Plaintiffs do not explicitly allege that Defendant's loan statements were inaccurate, and that they were overcharged. If the loan statements were accurate, there is no causal connection between Plaintiffs' injuries and Defendant's failure to respond to the QWR. If the charges were accurate, Plaintiffs would not have paid more than was necessary on the loan, and would not have been charged unfair amounts of interest or penalties. Any damage to Plaintiffs' credit scores or lines of credit, and any costs incurred to repair their credit, would be due to their own default, not any action or inaction by Defendant.
Plaintiffs claim that their "inability to properly dispute [the] fees has caused Plaintiffs to incur additional interest, penalties and fees for which they would otherwise not be charged." Pls' Opp'n at 2. But this allegation makes no sense, unless the fees Plaintiffs were charged were inaccurate. Plaintiffs rely on a Northern District of Illinois case, Johnstone v. Bank of America, in support of their argument that the mere inability to dispute fees has a causal connection to paying interest, penalties and fees. See 173 F.Supp.2d 809. In Johnstone, the plaintiff had alleged that she had informed the bank of several problems with her mortgage, including that her mortgage payments were not credited to her account, and that the bank had forced her to buy insurance by deducting money from her tax escrow account, causing her tax payments not to go through. Id. at 811. In that case, the court found that the plaintiff had sufficiently alleged a causal connection between the defendant's failure to correct these problems and the plaintiff's late fees. In contrast, in this case, Plaintiffs have not alleged that any of Defendant's records or charges were incorrect. Therefore, Plaintiffs have again failed to plead actual damages resulting from Defendant's RESPA violation. The Court will grant Plaintiffs one last opportunity to cure this deficiency.

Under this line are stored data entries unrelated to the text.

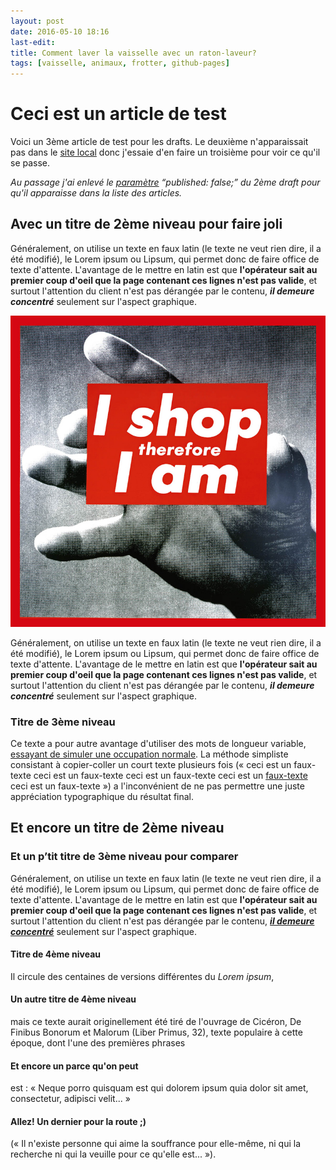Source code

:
 ```yaml
---
layout: post
date: 2016-05-10 18:16
last-edit: 
title: Comment laver la vaisselle avec un raton-laveur?
tags: [vaisselle, animaux, frotter, github-pages]
---
```


# Ceci est un article de test

Voici un 3ème article de test pour les drafts. Le deuxième n'apparaissait pas dans le [site local](http://alt-escape.github.io) donc j'essaie d'en faire un troisième pour voir ce qu'il se passe.

*Au passage j'ai enlevé le [paramètre](https://www.google.com) “published: false;” du 2ème draft pour qu'il apparaisse dans la liste des articles.*

## Avec un titre de 2ème niveau pour faire joli

Généralement, on utilise un texte en faux latin (le texte ne veut rien dire, il a été modifié), le Lorem ipsum ou Lipsum, qui permet donc de faire office de texte d'attente. L'avantage de le mettre en latin est que **l'opérateur sait au premier coup d'oeil que la page contenant ces lignes n'est pas valide**, et surtout l'attention du client n'est pas dérangée par le contenu, ***il demeure concentré*** seulement sur l'aspect graphique.

![Ceci est une image de test](../images/image_test.jpg)

Généralement, on utilise un texte en faux latin (le texte ne veut rien dire, il a été modifié), le Lorem ipsum ou Lipsum, qui permet donc de faire office de texte d'attente. L'avantage de le mettre en latin est que **l'opérateur sait au premier coup d'oeil que la page contenant ces lignes n'est pas valide**, et surtout l'attention du client n'est pas dérangée par le contenu, ***il demeure concentré*** seulement sur l'aspect graphique.

### Titre de 3ème niveau

Ce texte a pour autre avantage d'utiliser des mots de longueur variable, [essayant de simuler une occupation normale](http://www.google.com). La méthode simpliste consistant à copier-coller un court texte plusieurs fois (« ceci est un faux-texte ceci est un faux-texte ceci est un faux-texte ceci est un <a href="http://www.google.com" target="_blank">faux-texte</a> ceci est un faux-texte ») a l'inconvénient de ne pas permettre une juste appréciation typographique du résultat final.

## Et encore un titre de 2ème niveau

### Et un p’tit titre de 3ème niveau pour comparer

Généralement, on utilise un texte en faux latin (le texte ne veut rien dire, il a été modifié), le Lorem ipsum ou Lipsum, qui permet donc de faire office de texte d'attente. L'avantage de le mettre en latin est que **l'opérateur sait au premier coup d'oeil que la page contenant ces lignes n'est pas valide**, et surtout l'attention du client n'est pas dérangée par le contenu, ***[il demeure concentré](http://www.google.com)*** seulement sur l'aspect graphique.

#### Titre de 4ème niveau

Il circule des centaines de versions différentes du *Lorem ipsum*, 

#### Un autre titre de 4ème niveau

mais ce texte aurait originellement été tiré de l'ouvrage de Cicéron, De Finibus Bonorum et Malorum (Liber Primus, 32), texte populaire à cette époque, dont l'une des premières phrases 

#### Et encore un parce qu'on peut

est : « Neque porro quisquam est qui dolorem ipsum quia dolor sit amet, consectetur, adipisci velit... » 

#### Allez! Un dernier pour la route ;)

(« Il n'existe personne qui aime la souffrance pour elle-même, ni qui la recherche ni qui la veuille pour ce qu'elle est... »).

Defendant argues in its motion to dismiss the second amended complaint that it provided a sufficient response to Plaintiffs' QWR. This argument has been addressed, albeit in reference to a different complaint, in the Court's order on the motion to dismiss the first amended complaint. See Dkt # 46 at 13-14. Because Plaintiffs' second amended complaint must be dismissed, the Court will not address this argument with respect to the second amended complaint.
Accordingly, it is hereby ORDERED that:
1. Defendant's motion to dismiss the second amended complaint is granted, with leave to amend, if possible, to state a cognizable RESPA claim.
2. Plaintiffs must file a third amended complaint curing the defects set out above within 30 days of the date of this order. The factual allegations that need to be made to sufficiently state a claim are not complicated; either Plaintiffs can allege sufficient facts or they cannot. This will be Plaintiffs' fourth and last chance. No further opportunities to amend will be granted.